Le nombre de datacenters gérés par les trois géants se monte à environ 600, chiffre qui a doublé depuis 2015. Ce sont Amazon et Google qui comptent pour la moitié des 111 hypercentres de calcul ouverts les deux dernières années, dont 52 ont été mis en ligne l’année dernière, malgré la COVID.
Ils surfent sur la vague des changements brutaux dans les modes de travail induits par le COVID, que ce soit en matière de vidéoconférences, bureaux virtuels, éducation, loisirs. Actuellement 219 de ces hypercentres sont à l’état de projet avancé. On notera qu’aux Etats-Unis, face aux abus de marché, des auditions devant le Congrès sont en cours en vue d’un éventuel démembrement des trois.
De grands énergivores.
Le choix politique d’aller vers un tout-électrique soi-disant plus propre est politiquement problématique, car cela exige de nouvelles ressources. Selon un article de Reuters du 1er mars dernier le gouvernement de Jo Biden est confronté à ces choix difficiles afin de tenir ses promesses d’une énergie verte qui nécessite de nouvelles ressources minières. Il faudra très probablement ouvrir de nouvelles mines d’extraction de lithium, charbon, terres rares, cuivres et ainsi sacrifier l’environnement ainsi que des sites sacrés de natifs. A titre d’exemple, le projet du gouvernement Biden de mettre la flotte gouvernementale américaine, c’est-à-dire 640.000 véhicules au tout-électrique exigera une multiplication de la production américaine de lithium par douze. Il en sera plus ou moins de même en ce qui concerne l’extraction de cuivre, nickel et cobalt. Le prix à payer pour satisfaire les visions de quelques gourous technologiques autoproclamés est lourd et très probablement erroné.
Des secrets bien cachés.
Selon « Computerworld » 40 % de l’énergie utilisée par les datacenters vont dans le refroidissement des calculateurs, fonctionnement aux conséquences problématiques.

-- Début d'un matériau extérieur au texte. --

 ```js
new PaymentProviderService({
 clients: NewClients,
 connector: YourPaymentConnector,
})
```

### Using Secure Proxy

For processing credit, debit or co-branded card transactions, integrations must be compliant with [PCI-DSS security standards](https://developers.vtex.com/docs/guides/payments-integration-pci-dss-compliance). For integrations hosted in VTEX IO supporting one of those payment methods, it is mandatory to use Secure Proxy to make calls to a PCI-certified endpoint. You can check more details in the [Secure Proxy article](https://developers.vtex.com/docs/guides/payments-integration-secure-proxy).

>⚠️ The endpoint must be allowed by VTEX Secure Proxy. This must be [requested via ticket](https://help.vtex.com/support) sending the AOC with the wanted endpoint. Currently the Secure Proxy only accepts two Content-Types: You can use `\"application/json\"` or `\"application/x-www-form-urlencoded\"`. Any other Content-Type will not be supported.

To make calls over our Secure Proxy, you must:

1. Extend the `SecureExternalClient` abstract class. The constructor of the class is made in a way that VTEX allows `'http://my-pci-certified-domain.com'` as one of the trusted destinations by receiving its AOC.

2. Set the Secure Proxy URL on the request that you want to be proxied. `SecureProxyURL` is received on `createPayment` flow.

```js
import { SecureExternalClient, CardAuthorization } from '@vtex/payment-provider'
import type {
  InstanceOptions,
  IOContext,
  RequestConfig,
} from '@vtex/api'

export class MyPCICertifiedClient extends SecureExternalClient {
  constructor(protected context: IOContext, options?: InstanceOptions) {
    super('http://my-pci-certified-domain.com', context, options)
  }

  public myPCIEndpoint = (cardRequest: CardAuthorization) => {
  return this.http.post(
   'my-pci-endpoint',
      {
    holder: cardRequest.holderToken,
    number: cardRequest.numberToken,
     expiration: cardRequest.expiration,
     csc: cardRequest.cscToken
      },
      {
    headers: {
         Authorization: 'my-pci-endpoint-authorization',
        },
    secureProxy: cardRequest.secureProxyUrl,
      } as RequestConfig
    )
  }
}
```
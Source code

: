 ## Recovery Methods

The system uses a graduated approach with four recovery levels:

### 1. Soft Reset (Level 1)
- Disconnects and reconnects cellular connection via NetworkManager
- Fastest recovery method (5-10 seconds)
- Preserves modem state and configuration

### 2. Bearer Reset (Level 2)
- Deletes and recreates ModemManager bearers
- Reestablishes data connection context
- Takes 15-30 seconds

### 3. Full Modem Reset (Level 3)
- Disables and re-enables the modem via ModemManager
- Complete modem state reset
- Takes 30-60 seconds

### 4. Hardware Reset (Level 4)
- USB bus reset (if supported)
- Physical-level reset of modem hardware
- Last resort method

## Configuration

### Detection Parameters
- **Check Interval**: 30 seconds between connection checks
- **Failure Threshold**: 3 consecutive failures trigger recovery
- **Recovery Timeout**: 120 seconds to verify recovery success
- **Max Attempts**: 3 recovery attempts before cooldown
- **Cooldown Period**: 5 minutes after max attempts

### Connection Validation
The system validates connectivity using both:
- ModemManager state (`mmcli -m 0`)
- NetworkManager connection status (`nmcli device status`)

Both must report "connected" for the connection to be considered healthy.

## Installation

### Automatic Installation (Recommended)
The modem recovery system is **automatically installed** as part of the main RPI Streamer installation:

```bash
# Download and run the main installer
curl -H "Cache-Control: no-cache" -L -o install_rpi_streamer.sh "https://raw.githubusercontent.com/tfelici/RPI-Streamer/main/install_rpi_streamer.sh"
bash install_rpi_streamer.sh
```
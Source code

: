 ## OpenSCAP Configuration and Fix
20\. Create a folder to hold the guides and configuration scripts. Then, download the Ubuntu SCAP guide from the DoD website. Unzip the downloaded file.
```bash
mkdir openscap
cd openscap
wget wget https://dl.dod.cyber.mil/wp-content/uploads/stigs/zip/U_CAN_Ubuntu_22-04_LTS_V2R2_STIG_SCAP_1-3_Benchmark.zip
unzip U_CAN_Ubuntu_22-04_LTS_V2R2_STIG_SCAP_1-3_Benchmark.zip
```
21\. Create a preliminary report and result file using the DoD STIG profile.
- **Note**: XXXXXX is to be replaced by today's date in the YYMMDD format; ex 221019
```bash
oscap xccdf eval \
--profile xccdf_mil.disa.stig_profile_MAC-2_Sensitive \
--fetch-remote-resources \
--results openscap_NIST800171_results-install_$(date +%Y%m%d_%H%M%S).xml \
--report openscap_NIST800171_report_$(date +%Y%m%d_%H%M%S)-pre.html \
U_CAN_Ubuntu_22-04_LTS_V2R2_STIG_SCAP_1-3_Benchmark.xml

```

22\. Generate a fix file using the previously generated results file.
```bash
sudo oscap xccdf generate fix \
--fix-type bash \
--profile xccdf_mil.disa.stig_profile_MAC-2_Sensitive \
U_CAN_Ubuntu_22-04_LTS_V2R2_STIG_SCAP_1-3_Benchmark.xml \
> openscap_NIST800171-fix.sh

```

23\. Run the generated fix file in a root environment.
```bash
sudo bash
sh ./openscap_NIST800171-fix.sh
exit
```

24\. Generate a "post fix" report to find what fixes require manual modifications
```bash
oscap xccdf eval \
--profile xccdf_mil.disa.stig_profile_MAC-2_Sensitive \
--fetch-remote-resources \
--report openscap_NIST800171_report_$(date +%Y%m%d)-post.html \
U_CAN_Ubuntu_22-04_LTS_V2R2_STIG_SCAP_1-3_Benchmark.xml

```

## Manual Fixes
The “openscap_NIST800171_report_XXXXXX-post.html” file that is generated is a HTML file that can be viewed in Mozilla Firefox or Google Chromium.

Dans une contribution datée du 1er avril dernier Bloomberg relevait un des coûts soigneusement occultés des datacenter de Google à savoir la quantité colossale d’eau utilisée pour refroidir les calculateurs. En août 2019, Alphabet Inc., conglomérat de sociétés appartenant à Google, se proposait de construire un de ces centres en Arizona. Pour cela ils exigeaient une garantie que la communauté puisse leur offrir 3.8 millions de litres d’eau par jour, pouvant aller à 15 millions par jour si nécessaire. Au Texas selon Bloomberg, Google veut construire un autre de ses datacenters qui selon les autorités nécessiterait 57 milliards de litres d’eau par an, pompant aussi bien l’eau à usage domestique que d’irrigation agricole. Pour Bloomberg le choix est clair : de l’eau contre du cash.
Une analyse de « Fluence corporation », société new-yorkaise de gestion d’eau explique que les 800 data centers californiens nécessitent pas loin de 400 milliards de litres d’eau par an.
Les Google et Cie promettent de tenter d’aller vers des structures moins gourmandes en utilisation de l’eau et de l’énergie.
Et chez nous ?
Selon « Data Center Map » nous avons 13 centres de calcul au Luxembourg dont le plus important à Bissen est celui de Luxconnect qui selon eux montre une efficience énergétique acceptable. Avec le projet Google et le refus récent de la justice de ne pas rendre public la consommation d’eau du nouveau hypercentre de calcul de Google (LW du 10 mars) on est en droit de se poser des questions légitimes. Les réserves d’eau du pays ne sont pas inépuisables.
Actuellement sur le site l’ « Administration de gestion de l’eau » on peut lire : « La situation actuelle (de la nappe phréatique N.d.l.R.) reste précaire. Par conséquent, une amélioration durable de la situation pendant l’année hydrologique en cours est improbable. L’Administration de la gestion de l’eau reste vigilante quant à l’évolution de la situation. » écrite-elle en se basant pour cela sur une analyse du List de février 2020.